TASK INSTRUCTIONS
Which lines run from the start of the material below through the line containing "and the constant"? Retype them exactly, pictures excluded.
━━━━
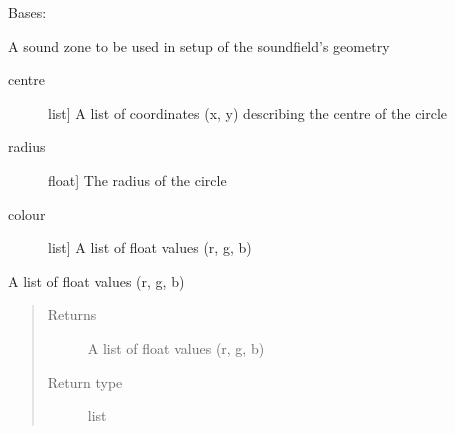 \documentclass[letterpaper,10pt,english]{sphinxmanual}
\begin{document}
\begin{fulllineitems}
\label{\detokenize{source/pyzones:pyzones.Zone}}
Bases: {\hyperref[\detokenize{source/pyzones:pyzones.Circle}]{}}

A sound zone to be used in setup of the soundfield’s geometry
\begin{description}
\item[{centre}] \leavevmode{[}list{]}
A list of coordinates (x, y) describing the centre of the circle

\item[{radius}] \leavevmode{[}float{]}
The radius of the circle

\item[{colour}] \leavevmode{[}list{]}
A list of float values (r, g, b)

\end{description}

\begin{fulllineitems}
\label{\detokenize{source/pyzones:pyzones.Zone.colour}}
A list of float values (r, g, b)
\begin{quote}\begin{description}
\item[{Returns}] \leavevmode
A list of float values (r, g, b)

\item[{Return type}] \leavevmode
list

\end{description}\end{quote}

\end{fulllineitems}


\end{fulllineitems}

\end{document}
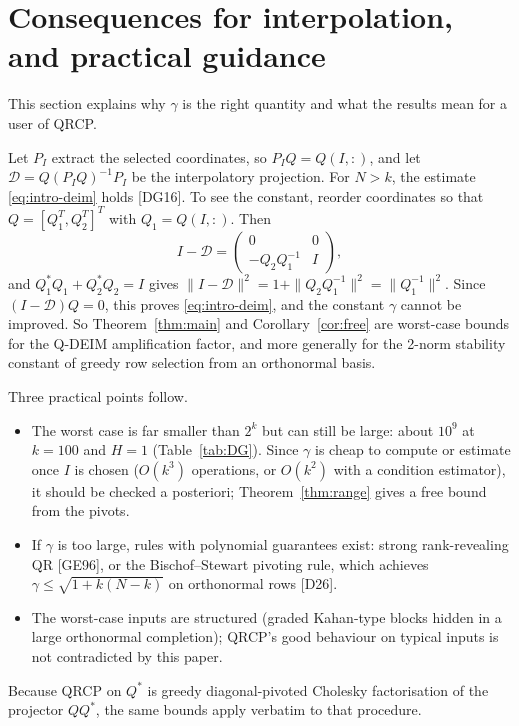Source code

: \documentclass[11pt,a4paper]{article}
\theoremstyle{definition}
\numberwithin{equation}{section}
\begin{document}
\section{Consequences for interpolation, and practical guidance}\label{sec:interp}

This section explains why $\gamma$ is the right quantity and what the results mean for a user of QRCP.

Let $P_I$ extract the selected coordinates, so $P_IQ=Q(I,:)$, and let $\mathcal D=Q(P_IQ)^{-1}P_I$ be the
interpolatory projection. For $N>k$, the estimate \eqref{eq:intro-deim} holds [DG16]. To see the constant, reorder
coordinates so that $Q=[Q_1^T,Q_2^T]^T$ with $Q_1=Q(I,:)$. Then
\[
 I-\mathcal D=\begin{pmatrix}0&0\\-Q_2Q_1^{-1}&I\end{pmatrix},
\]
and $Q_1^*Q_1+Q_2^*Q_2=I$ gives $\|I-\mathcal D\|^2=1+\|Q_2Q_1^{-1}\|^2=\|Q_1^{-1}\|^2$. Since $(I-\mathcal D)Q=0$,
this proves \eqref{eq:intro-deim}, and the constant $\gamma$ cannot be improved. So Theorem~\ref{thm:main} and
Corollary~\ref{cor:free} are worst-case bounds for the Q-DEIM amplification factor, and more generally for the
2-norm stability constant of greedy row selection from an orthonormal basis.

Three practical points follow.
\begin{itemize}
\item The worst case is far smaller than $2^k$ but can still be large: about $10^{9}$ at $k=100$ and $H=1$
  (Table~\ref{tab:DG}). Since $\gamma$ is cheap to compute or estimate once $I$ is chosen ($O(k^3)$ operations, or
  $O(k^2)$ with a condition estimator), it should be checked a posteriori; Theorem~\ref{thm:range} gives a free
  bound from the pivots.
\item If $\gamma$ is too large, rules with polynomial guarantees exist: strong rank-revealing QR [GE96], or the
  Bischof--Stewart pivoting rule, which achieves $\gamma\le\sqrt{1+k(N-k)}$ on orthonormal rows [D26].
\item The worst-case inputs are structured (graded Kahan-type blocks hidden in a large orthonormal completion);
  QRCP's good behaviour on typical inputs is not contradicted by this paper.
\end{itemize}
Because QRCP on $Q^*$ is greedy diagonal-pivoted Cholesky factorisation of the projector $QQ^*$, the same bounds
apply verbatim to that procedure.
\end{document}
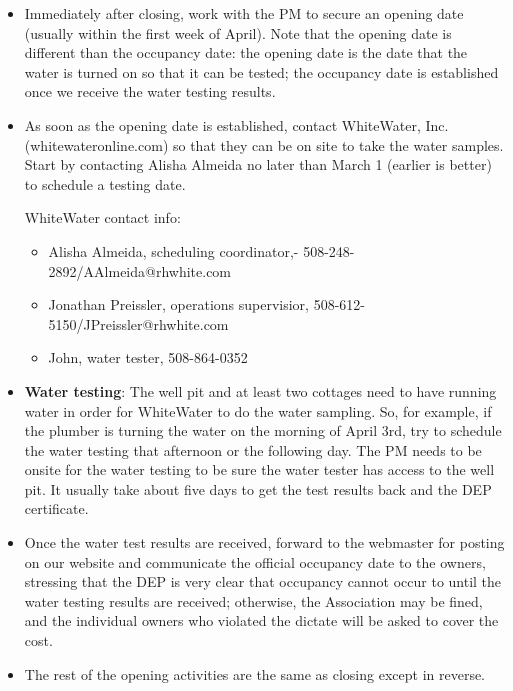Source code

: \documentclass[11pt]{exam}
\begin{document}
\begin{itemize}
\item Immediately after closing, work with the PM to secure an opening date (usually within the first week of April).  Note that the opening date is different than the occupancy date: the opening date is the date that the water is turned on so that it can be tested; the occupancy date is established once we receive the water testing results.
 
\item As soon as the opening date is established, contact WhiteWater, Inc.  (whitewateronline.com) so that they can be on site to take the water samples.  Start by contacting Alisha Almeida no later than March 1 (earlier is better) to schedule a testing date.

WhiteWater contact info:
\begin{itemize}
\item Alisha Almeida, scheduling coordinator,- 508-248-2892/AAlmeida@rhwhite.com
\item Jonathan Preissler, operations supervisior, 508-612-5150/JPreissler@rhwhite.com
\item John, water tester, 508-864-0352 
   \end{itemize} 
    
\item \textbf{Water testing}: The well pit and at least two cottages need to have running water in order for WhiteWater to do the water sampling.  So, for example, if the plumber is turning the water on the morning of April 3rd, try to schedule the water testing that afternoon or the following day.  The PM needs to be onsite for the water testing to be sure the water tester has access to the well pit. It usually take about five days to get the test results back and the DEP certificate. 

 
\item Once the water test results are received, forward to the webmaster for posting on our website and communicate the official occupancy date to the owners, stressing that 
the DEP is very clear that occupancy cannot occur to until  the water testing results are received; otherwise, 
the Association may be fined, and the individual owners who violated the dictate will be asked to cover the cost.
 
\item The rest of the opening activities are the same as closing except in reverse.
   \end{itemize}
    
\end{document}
━━━━
RESPONSE BOX
 \documentclass[letterpaper,10pt,english]{sphinxmanual}
\begin{document}
\begin{fulllineitems}
\label{\detokenize{source/pyzones:pyzones.Zone}}
Bases: {\hyperref[\detokenize{source/pyzones:pyzones.Circle}]{}}

A sound zone to be used in setup of the soundfield’s geometry
\begin{description}
\item[{centre}] \leavevmode{[}list{]}
A list of coordinates (x, y) describing the centre of the circle

\item[{radius}] \leavevmode{[}float{]}
The radius of the circle

\item[{colour}] \leavevmode{[}list{]}
A list of float values (r, g, b)

\end{description}

\begin{fulllineitems}
\label{\detokenize{source/pyzones:pyzones.Zone.colour}}
A list of float values (r, g, b)
\begin{quote}\begin{description}
\item[{Returns}] \leavevmode
A list of float values (r, g, b)

\item[{Return type}] \leavevmode
list

\end{description}\end{quote}

\end{fulllineitems}


\end{fulllineitems}

\end{document}
Source code

: \documentclass[11pt,a4paper]{article}
\theoremstyle{definition}
\numberwithin{equation}{section}
\begin{document}
\section{Consequences for interpolation, and practical guidance}\label{sec:interp}

This section explains why $\gamma$ is the right quantity and what the results mean for a user of QRCP.

Let $P_I$ extract the selected coordinates, so $P_IQ=Q(I,:)$, and let $\mathcal D=Q(P_IQ)^{-1}P_I$ be the
interpolatory projection. For $N>k$, the estimate \eqref{eq:intro-deim} holds [DG16]. To see the constant, reorder
coordinates so that $Q=[Q_1^T,Q_2^T]^T$ with $Q_1=Q(I,:)$. Then
\[
 I-\mathcal D=\begin{pmatrix}0&0\\-Q_2Q_1^{-1}&I\end{pmatrix},
\]
and $Q_1^*Q_1+Q_2^*Q_2=I$ gives $\|I-\mathcal D\|^2=1+\|Q_2Q_1^{-1}\|^2=\|Q_1^{-1}\|^2$. Since $(I-\mathcal D)Q=0$,
this proves \eqref{eq:intro-deim}, and the constant $\gamma$ cannot be improved. So Theorem~\ref{thm:main} and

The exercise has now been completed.